Pound and Eliot were covering similar ground at the time, and even Williams had flirted with it. It was an attitude lauded among the decadents of the Yellow Nineties, but carried now on the fetid winds of the Great War and Dada, and Stevens had breathed in its air, basking in that sachet-scented wasteland as well. Whatever Elsie had meant to him in his loneliness in New York in those early years lay buried now in the same dark earth of Reading, along with memories of his parents. “Mother of heaven,” “Le Monocle” begins, invoking Mary in a parody of the Catholic litany. Or is this Stevens’s version of the Perfect Woman, this “regina of the clouds,” this “sceptre of the sun” and “crown of the moon”? In any case this much he knows: that he has perfected a language with which to mock his own failed attempt to turn his golden girl from Reading into the Perfect Woman.

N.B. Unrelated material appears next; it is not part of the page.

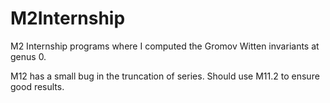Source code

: # M2Internship
M2 Internship programs where I computed the Gromov Witten invariants at genus 0. 

M12 has a small bug in the truncation of series. Should use M11.2 to ensure good results.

But does he mock her, or merely himself in such magnificent measures? Once she was his Venus rising full-blown from the sea, born of an imagination gone amuck, and now the unforgiving “sea of spuming thought” mocks him with “the radiant bubble that she was.” Bleak reality returns things to what they are: “A deep up-pouring from some saltier well / Within me, bursts its watery syllable.” A young man of fortune at last meets a man of forty. Yes, it is spring again, a time when birds build their nests and sing, to remind him that his own springtime is gone now, irretrievably, “past meridian,” and that these spring “choirs of welcome” choir for him only farewells.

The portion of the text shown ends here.